The Dash 80 was a revolutionary design. At 128 feet long and 130 feet in wingspan, it was larger than any other passenger plane, big enough to hold over 150 passengers comfortably. Like the B-47 and B-52, the Dash 80 had wings swept back at a 35-degree angle, to give it better airflow and improved fuel economy. It would use four Pratt and Whitney JT3 turbojet engines, the civilian version of the well-tested and reliable military J57 used in the B-52 and several Air Force fighters. With ten thousand pounds of thrust, they were the most powerful turbojets in the world, and, to allow the plane to land on short civilian runways, they were made with reverse thrust plates, which swung into place to slow the plane after touchdown.

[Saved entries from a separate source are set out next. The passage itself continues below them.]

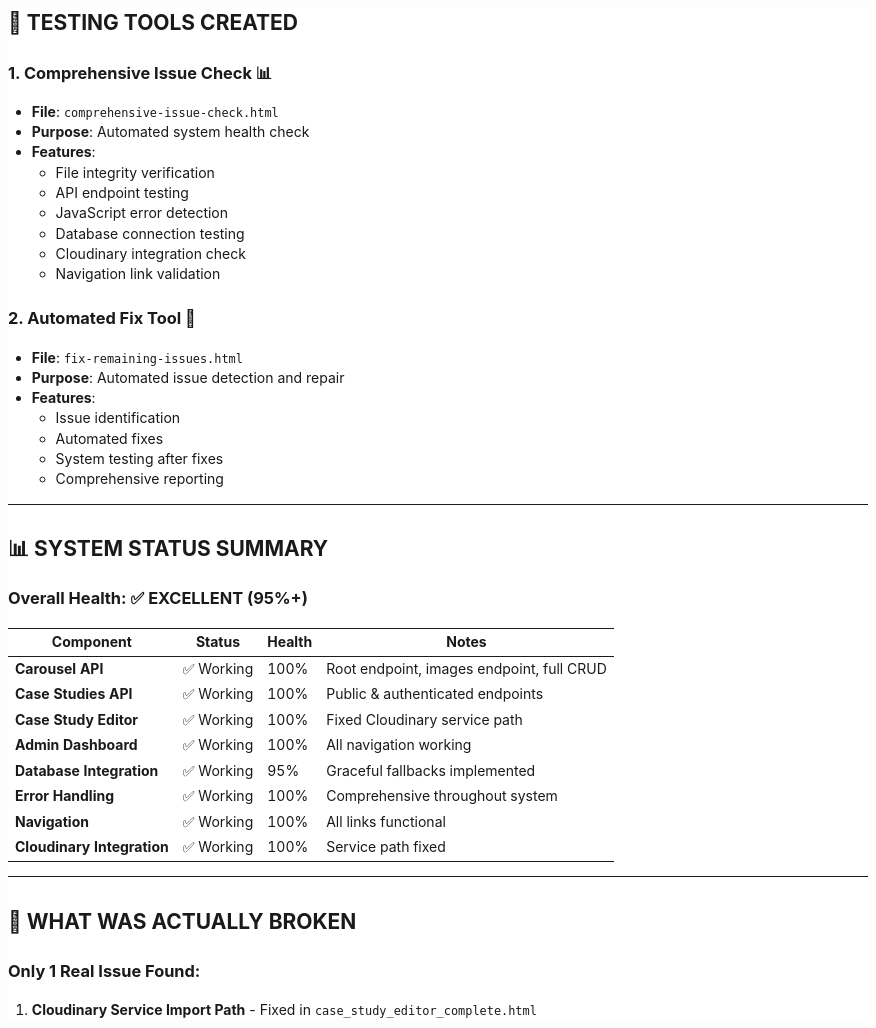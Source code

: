 ## 🧪 **TESTING TOOLS CREATED**

### **1. Comprehensive Issue Check** 📊
- **File**: `comprehensive-issue-check.html`
- **Purpose**: Automated system health check
- **Features**: 
  - File integrity verification
  - API endpoint testing
  - JavaScript error detection
  - Database connection testing
  - Cloudinary integration check
  - Navigation link validation

### **2. Automated Fix Tool** 🔧
- **File**: `fix-remaining-issues.html`
- **Purpose**: Automated issue detection and repair
- **Features**:
  - Issue identification
  - Automated fixes
  - System testing after fixes
  - Comprehensive reporting

---

## 📊 **SYSTEM STATUS SUMMARY**

### **Overall Health**: ✅ **EXCELLENT (95%+)**

| Component | Status | Health | Notes |
|-----------|--------|---------|-------|
| **Carousel API** | ✅ Working | 100% | Root endpoint, images endpoint, full CRUD |
| **Case Studies API** | ✅ Working | 100% | Public & authenticated endpoints |
| **Case Study Editor** | ✅ Working | 100% | Fixed Cloudinary service path |
| **Admin Dashboard** | ✅ Working | 100% | All navigation working |
| **Database Integration** | ✅ Working | 95% | Graceful fallbacks implemented |
| **Error Handling** | ✅ Working | 100% | Comprehensive throughout system |
| **Navigation** | ✅ Working | 100% | All links functional |
| **Cloudinary Integration** | ✅ Working | 100% | Service path fixed |

---

## 🎯 **WHAT WAS ACTUALLY BROKEN**

### **Only 1 Real Issue Found:**
1. **Cloudinary Service Import Path** - Fixed in `case_study_editor_complete.html`
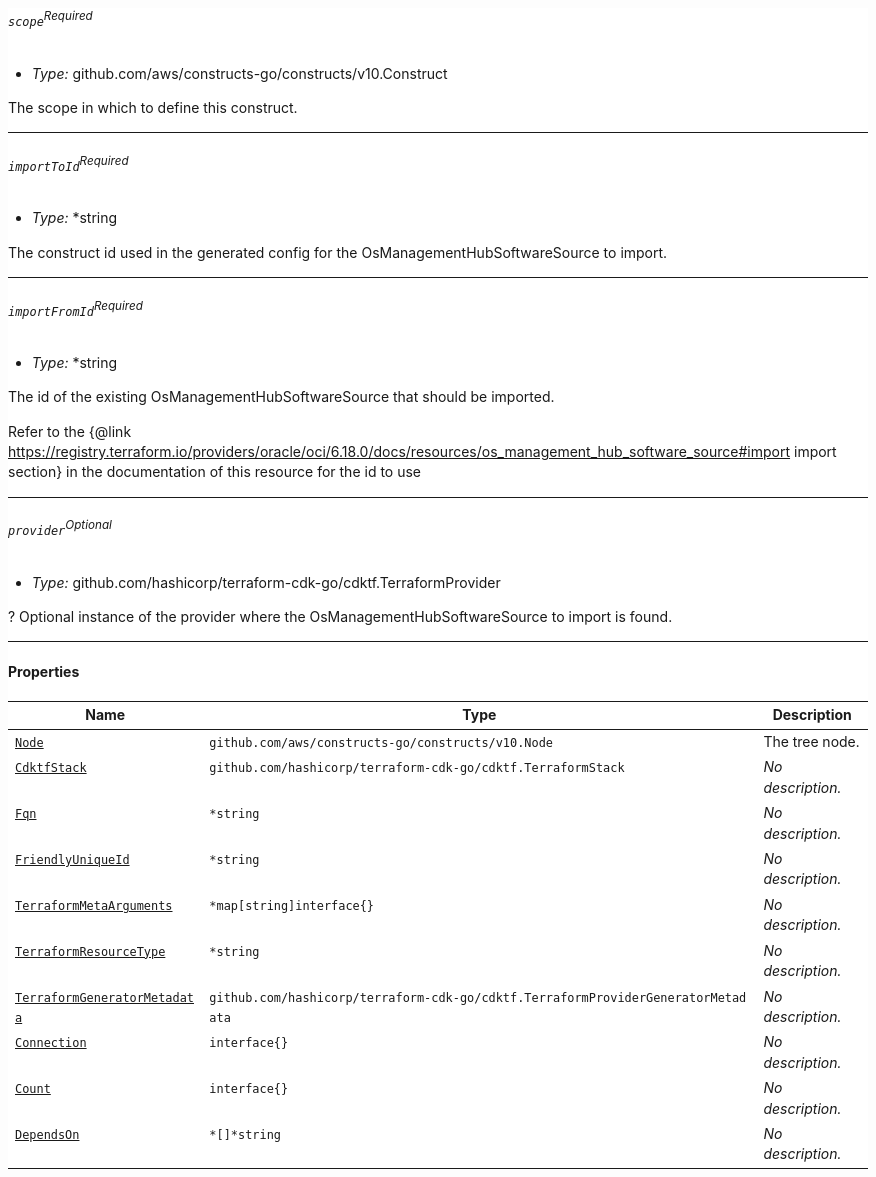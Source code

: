 ###### `scope`<sup>Required</sup> <a name="scope" id="rhizo-co-terraform-provider-oci.osManagementHubSoftwareSource.OsManagementHubSoftwareSource.generateConfigForImport.parameter.scope"></a>

- *Type:* github.com/aws/constructs-go/constructs/v10.Construct

The scope in which to define this construct.

---

###### `importToId`<sup>Required</sup> <a name="importToId" id="rhizo-co-terraform-provider-oci.osManagementHubSoftwareSource.OsManagementHubSoftwareSource.generateConfigForImport.parameter.importToId"></a>

- *Type:* *string

The construct id used in the generated config for the OsManagementHubSoftwareSource to import.

---

###### `importFromId`<sup>Required</sup> <a name="importFromId" id="rhizo-co-terraform-provider-oci.osManagementHubSoftwareSource.OsManagementHubSoftwareSource.generateConfigForImport.parameter.importFromId"></a>

- *Type:* *string

The id of the existing OsManagementHubSoftwareSource that should be imported.

Refer to the {@link https://registry.terraform.io/providers/oracle/oci/6.18.0/docs/resources/os_management_hub_software_source#import import section} in the documentation of this resource for the id to use

---

###### `provider`<sup>Optional</sup> <a name="provider" id="rhizo-co-terraform-provider-oci.osManagementHubSoftwareSource.OsManagementHubSoftwareSource.generateConfigForImport.parameter.provider"></a>

- *Type:* github.com/hashicorp/terraform-cdk-go/cdktf.TerraformProvider

? Optional instance of the provider where the OsManagementHubSoftwareSource to import is found.

---

#### Properties <a name="Properties" id="Properties"></a>

| **Name** | **Type** | **Description** |
| --- | --- | --- |
| <code><a href="#rhizo-co-terraform-provider-oci.osManagementHubSoftwareSource.OsManagementHubSoftwareSource.property.node">Node</a></code> | <code>github.com/aws/constructs-go/constructs/v10.Node</code> | The tree node. |
| <code><a href="#rhizo-co-terraform-provider-oci.osManagementHubSoftwareSource.OsManagementHubSoftwareSource.property.cdktfStack">CdktfStack</a></code> | <code>github.com/hashicorp/terraform-cdk-go/cdktf.TerraformStack</code> | *No description.* |
| <code><a href="#rhizo-co-terraform-provider-oci.osManagementHubSoftwareSource.OsManagementHubSoftwareSource.property.fqn">Fqn</a></code> | <code>*string</code> | *No description.* |
| <code><a href="#rhizo-co-terraform-provider-oci.osManagementHubSoftwareSource.OsManagementHubSoftwareSource.property.friendlyUniqueId">FriendlyUniqueId</a></code> | <code>*string</code> | *No description.* |
| <code><a href="#rhizo-co-terraform-provider-oci.osManagementHubSoftwareSource.OsManagementHubSoftwareSource.property.terraformMetaArguments">TerraformMetaArguments</a></code> | <code>*map[string]interface{}</code> | *No description.* |
| <code><a href="#rhizo-co-terraform-provider-oci.osManagementHubSoftwareSource.OsManagementHubSoftwareSource.property.terraformResourceType">TerraformResourceType</a></code> | <code>*string</code> | *No description.* |
| <code><a href="#rhizo-co-terraform-provider-oci.osManagementHubSoftwareSource.OsManagementHubSoftwareSource.property.terraformGeneratorMetadata">TerraformGeneratorMetadata</a></code> | <code>github.com/hashicorp/terraform-cdk-go/cdktf.TerraformProviderGeneratorMetadata</code> | *No description.* |
| <code><a href="#rhizo-co-terraform-provider-oci.osManagementHubSoftwareSource.OsManagementHubSoftwareSource.property.connection">Connection</a></code> | <code>interface{}</code> | *No description.* |
| <code><a href="#rhizo-co-terraform-provider-oci.osManagementHubSoftwareSource.OsManagementHubSoftwareSource.property.count">Count</a></code> | <code>interface{}</code> | *No description.* |
| <code><a href="#rhizo-co-terraform-provider-oci.osManagementHubSoftwareSource.OsManagementHubSoftwareSource.property.dependsOn">DependsOn</a></code> | <code>*[]*string</code> | *No description.* |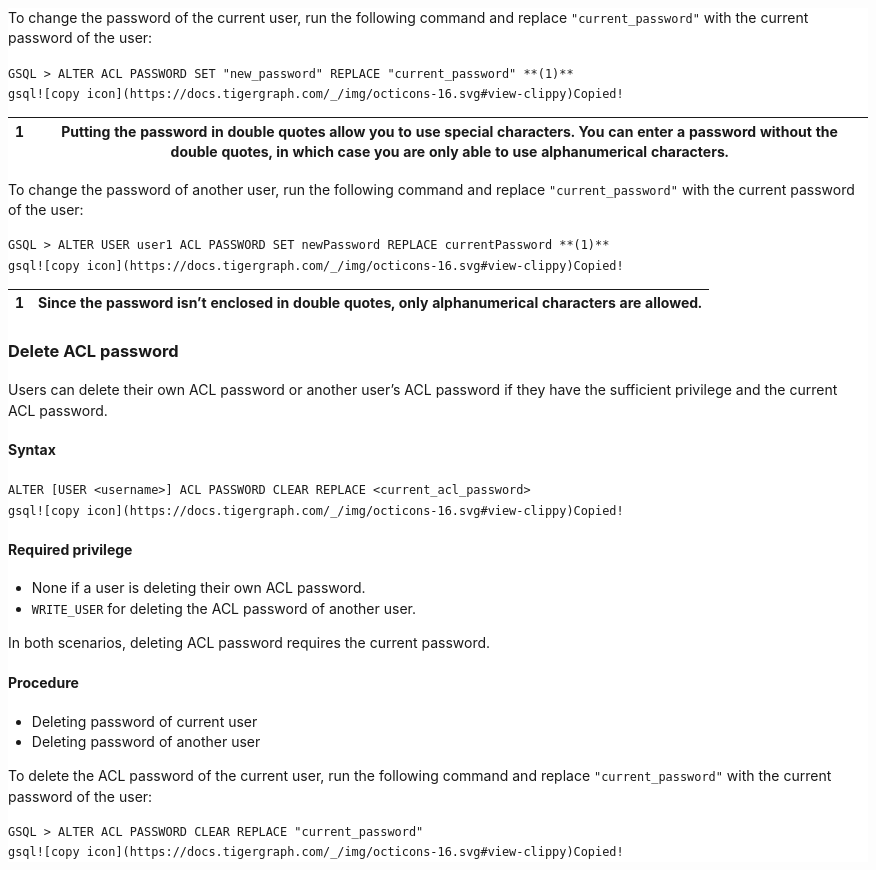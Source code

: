 
To change the password of the current user, run the following command and replace `"current_password"` with the current password of the user:
```
GSQL > ALTER ACL PASSWORD SET "new_password" REPLACE "current_password" **(1)**
gsql![copy icon](https://docs.tigergraph.com/_/img/octicons-16.svg#view-clippy)Copied!

```

**1** | Putting the password in double quotes allow you to use special characters. You can enter a password without the double quotes, in which case you are only able to use alphanumerical characters.  
---|---  
To change the password of another user, run the following command and replace `"current_password"` with the current password of the user:
```
GSQL > ALTER USER user1 ACL PASSWORD SET newPassword REPLACE currentPassword **(1)**
gsql![copy icon](https://docs.tigergraph.com/_/img/octicons-16.svg#view-clippy)Copied!

```

**1** | Since the password isn’t enclosed in double quotes, only alphanumerical characters are allowed.  
---|---  
### [](https://docs.tigergraph.com/tigergraph-server/4.2/user-access/acl-management#_delete_acl_password)Delete ACL password
Users can delete their own ACL password or another user’s ACL password if they have the sufficient privilege and the current ACL password.
#### [](https://docs.tigergraph.com/tigergraph-server/4.2/user-access/acl-management#_syntax_3)Syntax
```
ALTER [USER <username>] ACL PASSWORD CLEAR REPLACE <current_acl_password>
gsql![copy icon](https://docs.tigergraph.com/_/img/octicons-16.svg#view-clippy)Copied!

```

#### [](https://docs.tigergraph.com/tigergraph-server/4.2/user-access/acl-management#_required_privilege_3)Required privilege
  * None if a user is deleting their own ACL password.
  * `WRITE_USER` for deleting the ACL password of another user.


In both scenarios, deleting ACL password requires the current password.
#### [](https://docs.tigergraph.com/tigergraph-server/4.2/user-access/acl-management#_procedure_3)Procedure
  * Deleting password of current user
  * Deleting password of another user


To delete the ACL password of the current user, run the following command and replace `"current_password"` with the current password of the user:
```
GSQL > ALTER ACL PASSWORD CLEAR REPLACE "current_password"
gsql![copy icon](https://docs.tigergraph.com/_/img/octicons-16.svg#view-clippy)Copied!

```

The Dash 80’s engines were to be hung in pods below the wings, giving better balance and easier access for maintenance and repair (as well as allowing more fuel storage inside the wings for better range). The cockpit would use a number of new electronic instrument displays instead of the old mechanical dials. And with its powerful engines, the plane could fly higher–above most bad weather–which also gave it better fuel efficiency.
During testing, the prototype showed problems with the brake system, the tail assembly, and the landing gear, which were soon ironed out. In July 1954, the Dash 80 took off from Boeing’s airfield in Seattle on her first test flight. She flew, her test pilot Tex Johnston said, “like a bird, only better”. A year later, in August 1955, the plane was scheduled to do a fly-by at a gathering of airline execs. In a dash of showmanship, Johnston did two full barrel rolls with the huge airplane–an unauthorized exhibition which made Boeing’s President Allen want to fire him on the spot. But the press loved it.
Even before a single plane had been sold, Boeing was gearing up facilities to produce two versions: the civilian airliner known as the Boeing 707, and the military version known as the C-135. Douglas executives, meanwhile, realized that the future of their company was now at stake, and hurried out their own jet airliner, the DC-8. But the Boeing 707 was clearly the superior airplane, and became one of the most widely-used passenger airliners in the world. The military, meanwhile adopted versions of the Dash 80 as the C-135 transport, the RC-135 reconnaissance plane, and the KC-135 aerial refueling tanker. Over the years, the 707 would spawn the 727, the 747, and the 777, making Boeing one of the dominant forces in the airline industry. (Douglas would stay in the game a few years later with their DC-10.)
Once the 707 went into production, the Dash 80 became a testbed for a number of systems that would be used in the Boeing 727. It was also used for some tests for NASA. In 1970, the aircraft was retired and, after being restored by Boeing to her original specifications, she was donated to the Smithsonian. Today, the Dash 80 is on display at the Udvar-Hazy center.